"Clustering - how to determine

radone · March 2011

Hello,
could anyone point me how to do an unsupervised data clustering on data, where I am not sure how many clusters is present in data (i.e. how to determine k for e.g. k-means)?
Or is the best possible way to determine the k visually (I have 13 attributes and the data might be quite noisy)?

Thanks for any suggestion,
radone

awchisholm · March 2011

Hello

Clustering always requires a human to look at and interpret the results but a helping hand can be given by using various cluster performance operators.
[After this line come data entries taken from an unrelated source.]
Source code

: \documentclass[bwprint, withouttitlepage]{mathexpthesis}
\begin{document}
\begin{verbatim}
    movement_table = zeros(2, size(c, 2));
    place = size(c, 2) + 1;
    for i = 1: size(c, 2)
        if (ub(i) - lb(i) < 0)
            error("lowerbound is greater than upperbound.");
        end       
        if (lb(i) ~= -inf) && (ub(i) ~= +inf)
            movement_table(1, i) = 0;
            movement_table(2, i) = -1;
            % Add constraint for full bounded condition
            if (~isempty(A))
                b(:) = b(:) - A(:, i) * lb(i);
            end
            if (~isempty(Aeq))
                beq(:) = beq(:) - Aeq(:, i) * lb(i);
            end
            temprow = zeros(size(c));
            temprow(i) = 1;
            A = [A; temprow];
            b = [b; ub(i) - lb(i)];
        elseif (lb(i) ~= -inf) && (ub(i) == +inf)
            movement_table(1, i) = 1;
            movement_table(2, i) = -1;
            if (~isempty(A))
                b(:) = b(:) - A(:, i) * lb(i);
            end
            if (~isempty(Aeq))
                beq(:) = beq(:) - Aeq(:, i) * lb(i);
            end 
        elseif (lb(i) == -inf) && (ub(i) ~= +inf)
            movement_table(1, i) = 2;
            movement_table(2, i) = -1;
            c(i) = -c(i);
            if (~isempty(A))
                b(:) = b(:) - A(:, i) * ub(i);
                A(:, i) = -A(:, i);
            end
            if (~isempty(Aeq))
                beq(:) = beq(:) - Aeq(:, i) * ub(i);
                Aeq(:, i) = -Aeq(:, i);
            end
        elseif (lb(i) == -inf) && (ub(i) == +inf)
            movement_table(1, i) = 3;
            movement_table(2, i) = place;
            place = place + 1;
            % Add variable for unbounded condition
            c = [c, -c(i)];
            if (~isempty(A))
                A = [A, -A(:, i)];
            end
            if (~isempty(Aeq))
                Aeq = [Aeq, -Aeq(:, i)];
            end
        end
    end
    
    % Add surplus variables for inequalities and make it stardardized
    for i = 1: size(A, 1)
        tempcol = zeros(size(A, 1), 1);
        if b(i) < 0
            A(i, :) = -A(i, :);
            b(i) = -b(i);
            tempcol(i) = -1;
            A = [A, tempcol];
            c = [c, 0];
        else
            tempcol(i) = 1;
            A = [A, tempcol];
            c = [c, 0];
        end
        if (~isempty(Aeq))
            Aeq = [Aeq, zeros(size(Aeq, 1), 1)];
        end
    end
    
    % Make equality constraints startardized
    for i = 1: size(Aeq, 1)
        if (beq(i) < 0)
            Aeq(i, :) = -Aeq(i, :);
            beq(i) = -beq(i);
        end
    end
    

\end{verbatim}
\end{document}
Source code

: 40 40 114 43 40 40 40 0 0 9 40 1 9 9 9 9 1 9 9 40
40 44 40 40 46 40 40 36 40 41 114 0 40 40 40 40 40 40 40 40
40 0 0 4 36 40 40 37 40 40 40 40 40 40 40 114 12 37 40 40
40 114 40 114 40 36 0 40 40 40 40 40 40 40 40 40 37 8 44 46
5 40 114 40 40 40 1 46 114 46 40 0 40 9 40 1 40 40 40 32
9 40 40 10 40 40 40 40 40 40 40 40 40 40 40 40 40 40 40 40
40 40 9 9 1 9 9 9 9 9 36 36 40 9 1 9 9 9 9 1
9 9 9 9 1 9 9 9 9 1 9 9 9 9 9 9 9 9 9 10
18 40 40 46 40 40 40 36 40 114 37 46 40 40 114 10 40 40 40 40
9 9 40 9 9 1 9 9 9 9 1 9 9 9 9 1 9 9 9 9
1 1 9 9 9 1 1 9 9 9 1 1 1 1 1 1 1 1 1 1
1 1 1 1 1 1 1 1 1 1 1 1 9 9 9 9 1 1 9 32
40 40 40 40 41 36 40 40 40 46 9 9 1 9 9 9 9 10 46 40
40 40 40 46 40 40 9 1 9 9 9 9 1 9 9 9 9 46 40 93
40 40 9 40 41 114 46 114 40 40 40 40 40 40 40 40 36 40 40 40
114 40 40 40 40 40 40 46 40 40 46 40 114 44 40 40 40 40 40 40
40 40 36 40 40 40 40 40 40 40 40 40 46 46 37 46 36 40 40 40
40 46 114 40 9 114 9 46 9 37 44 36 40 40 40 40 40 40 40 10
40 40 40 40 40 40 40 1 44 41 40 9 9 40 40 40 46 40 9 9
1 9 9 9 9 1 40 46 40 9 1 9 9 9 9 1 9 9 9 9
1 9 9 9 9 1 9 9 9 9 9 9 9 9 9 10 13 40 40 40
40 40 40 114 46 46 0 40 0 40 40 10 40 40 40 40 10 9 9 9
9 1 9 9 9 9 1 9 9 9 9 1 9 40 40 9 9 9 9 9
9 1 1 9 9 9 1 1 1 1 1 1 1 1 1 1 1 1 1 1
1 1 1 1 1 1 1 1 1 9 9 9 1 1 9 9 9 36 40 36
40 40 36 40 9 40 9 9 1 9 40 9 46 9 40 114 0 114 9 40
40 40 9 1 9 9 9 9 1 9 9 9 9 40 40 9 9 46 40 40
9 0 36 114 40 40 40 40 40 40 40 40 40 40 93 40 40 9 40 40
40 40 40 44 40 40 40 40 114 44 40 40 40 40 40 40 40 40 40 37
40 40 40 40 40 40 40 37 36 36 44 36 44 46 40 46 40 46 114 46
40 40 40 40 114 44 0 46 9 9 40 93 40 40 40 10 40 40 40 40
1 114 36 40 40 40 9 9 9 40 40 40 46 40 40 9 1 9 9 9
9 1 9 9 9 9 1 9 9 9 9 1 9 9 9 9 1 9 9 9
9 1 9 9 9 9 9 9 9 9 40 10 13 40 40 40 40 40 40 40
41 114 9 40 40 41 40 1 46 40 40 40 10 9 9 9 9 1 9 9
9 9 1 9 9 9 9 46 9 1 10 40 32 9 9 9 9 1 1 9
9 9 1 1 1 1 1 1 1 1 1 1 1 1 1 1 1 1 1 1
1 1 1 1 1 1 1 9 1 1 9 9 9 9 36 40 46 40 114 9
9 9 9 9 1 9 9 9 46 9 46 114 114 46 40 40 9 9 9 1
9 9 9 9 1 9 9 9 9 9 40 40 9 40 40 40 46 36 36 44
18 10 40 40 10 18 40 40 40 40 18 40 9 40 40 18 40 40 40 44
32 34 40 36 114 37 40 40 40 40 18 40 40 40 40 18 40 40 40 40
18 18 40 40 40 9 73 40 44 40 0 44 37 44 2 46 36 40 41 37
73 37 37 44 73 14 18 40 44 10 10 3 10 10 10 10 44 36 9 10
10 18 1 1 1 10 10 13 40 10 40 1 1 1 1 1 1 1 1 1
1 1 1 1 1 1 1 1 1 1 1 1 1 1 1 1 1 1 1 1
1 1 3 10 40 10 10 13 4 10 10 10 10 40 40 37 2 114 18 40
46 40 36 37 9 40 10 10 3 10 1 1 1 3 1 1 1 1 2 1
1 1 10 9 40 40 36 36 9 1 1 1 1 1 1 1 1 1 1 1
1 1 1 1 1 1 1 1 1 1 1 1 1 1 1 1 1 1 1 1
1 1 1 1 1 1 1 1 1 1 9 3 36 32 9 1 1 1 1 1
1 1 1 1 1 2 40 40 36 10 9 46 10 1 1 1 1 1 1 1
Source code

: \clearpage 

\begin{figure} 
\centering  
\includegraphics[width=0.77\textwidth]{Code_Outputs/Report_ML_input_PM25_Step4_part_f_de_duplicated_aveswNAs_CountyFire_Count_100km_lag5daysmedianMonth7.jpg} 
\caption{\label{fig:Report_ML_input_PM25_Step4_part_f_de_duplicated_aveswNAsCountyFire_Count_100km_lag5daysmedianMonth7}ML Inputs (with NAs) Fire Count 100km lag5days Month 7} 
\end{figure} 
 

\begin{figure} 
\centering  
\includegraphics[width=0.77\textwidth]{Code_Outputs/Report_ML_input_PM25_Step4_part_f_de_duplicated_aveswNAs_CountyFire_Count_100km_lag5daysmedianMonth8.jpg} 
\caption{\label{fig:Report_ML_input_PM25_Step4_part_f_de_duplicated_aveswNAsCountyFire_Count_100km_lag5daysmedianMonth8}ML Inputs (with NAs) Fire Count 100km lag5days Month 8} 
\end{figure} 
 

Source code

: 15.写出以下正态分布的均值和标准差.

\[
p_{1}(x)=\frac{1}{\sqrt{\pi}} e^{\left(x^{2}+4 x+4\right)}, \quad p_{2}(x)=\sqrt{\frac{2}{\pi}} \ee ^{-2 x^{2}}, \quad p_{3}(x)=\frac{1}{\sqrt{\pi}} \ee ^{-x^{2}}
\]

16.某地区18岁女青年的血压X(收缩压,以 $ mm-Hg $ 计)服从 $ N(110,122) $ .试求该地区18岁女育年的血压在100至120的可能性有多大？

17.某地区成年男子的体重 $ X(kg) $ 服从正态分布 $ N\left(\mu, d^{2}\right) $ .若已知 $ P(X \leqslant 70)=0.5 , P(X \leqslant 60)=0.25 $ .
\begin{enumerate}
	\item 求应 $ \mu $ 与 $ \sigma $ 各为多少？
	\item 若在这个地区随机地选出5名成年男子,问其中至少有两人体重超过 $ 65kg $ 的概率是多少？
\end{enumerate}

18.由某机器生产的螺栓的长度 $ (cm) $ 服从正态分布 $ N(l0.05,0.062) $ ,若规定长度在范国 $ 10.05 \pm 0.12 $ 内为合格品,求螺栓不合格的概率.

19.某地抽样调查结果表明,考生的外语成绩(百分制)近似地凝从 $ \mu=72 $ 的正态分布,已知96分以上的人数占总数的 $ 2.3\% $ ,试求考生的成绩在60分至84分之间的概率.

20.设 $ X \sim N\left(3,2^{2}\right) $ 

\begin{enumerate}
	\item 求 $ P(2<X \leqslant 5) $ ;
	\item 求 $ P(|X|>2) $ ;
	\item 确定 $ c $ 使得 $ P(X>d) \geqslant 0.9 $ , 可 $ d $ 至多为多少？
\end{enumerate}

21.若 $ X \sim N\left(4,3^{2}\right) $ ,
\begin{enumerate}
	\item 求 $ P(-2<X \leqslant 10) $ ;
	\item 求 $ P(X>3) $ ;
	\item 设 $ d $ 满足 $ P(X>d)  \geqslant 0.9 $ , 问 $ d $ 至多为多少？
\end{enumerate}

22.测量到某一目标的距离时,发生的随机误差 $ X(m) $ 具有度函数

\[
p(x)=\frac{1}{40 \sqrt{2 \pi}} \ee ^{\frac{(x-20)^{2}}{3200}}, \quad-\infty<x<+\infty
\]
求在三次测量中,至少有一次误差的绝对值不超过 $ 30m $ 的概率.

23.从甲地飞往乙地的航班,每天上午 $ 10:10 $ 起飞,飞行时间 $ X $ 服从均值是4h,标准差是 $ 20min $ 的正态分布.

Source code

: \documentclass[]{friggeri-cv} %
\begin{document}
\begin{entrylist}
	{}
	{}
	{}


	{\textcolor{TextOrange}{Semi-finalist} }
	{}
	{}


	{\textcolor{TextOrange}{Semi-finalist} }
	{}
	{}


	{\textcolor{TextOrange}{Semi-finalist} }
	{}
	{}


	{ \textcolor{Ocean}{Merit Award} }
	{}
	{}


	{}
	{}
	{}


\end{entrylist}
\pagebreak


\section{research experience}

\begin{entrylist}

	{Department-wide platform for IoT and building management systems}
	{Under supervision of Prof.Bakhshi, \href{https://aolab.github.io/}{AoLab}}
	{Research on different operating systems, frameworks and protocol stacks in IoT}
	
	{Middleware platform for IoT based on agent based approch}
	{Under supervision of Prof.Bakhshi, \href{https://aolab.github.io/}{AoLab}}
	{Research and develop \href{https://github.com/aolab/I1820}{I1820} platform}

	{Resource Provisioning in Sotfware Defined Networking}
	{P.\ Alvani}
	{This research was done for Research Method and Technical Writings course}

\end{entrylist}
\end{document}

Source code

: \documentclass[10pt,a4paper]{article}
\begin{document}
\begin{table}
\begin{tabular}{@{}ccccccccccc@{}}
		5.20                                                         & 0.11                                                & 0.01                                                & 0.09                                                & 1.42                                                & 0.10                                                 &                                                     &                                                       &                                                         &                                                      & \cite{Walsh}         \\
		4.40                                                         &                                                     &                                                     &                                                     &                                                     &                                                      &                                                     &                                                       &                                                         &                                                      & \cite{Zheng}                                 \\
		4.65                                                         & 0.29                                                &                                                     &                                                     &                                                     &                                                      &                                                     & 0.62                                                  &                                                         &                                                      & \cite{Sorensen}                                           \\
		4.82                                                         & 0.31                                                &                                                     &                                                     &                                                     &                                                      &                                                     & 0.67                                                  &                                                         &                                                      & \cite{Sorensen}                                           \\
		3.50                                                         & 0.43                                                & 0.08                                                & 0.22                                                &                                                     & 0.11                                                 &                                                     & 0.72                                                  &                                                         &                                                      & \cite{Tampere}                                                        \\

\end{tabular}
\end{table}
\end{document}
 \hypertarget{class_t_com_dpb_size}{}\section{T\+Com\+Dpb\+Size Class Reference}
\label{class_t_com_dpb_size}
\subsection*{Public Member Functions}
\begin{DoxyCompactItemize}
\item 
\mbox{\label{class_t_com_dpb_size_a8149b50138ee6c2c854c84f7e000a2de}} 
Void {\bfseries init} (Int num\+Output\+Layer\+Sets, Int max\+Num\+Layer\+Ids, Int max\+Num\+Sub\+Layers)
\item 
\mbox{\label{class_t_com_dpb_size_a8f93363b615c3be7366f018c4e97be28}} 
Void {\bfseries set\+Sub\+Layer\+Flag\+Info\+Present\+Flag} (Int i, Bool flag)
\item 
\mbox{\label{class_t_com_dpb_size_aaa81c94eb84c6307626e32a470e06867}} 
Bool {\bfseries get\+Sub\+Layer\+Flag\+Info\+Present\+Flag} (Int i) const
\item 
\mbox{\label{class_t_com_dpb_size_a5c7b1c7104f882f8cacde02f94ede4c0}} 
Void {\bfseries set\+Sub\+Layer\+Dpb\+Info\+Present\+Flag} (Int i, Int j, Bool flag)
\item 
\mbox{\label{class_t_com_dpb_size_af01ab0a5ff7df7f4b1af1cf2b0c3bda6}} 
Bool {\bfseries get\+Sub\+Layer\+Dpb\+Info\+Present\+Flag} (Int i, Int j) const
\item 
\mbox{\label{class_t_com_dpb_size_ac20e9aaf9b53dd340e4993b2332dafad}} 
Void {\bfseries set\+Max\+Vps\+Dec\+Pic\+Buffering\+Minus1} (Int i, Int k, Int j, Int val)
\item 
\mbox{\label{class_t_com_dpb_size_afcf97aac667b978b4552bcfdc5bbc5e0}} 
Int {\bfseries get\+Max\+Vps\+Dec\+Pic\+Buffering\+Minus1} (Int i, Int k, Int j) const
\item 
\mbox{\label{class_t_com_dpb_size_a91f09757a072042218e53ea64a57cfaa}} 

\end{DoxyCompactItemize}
Here's an example showing the Cluster Distance Performance operator producing measures for "average within centroid distance" and Davies-Bouldin as k is varied in a k-means clustering experiment. The example data in this case contains 1000 examples that are grouped into 8 neat clusters in a three dimensional space. At the end of the experiment look at the Log tab in the results and plot the two recorded measures as a function of k and you should see that something interesting is happening at k = 8.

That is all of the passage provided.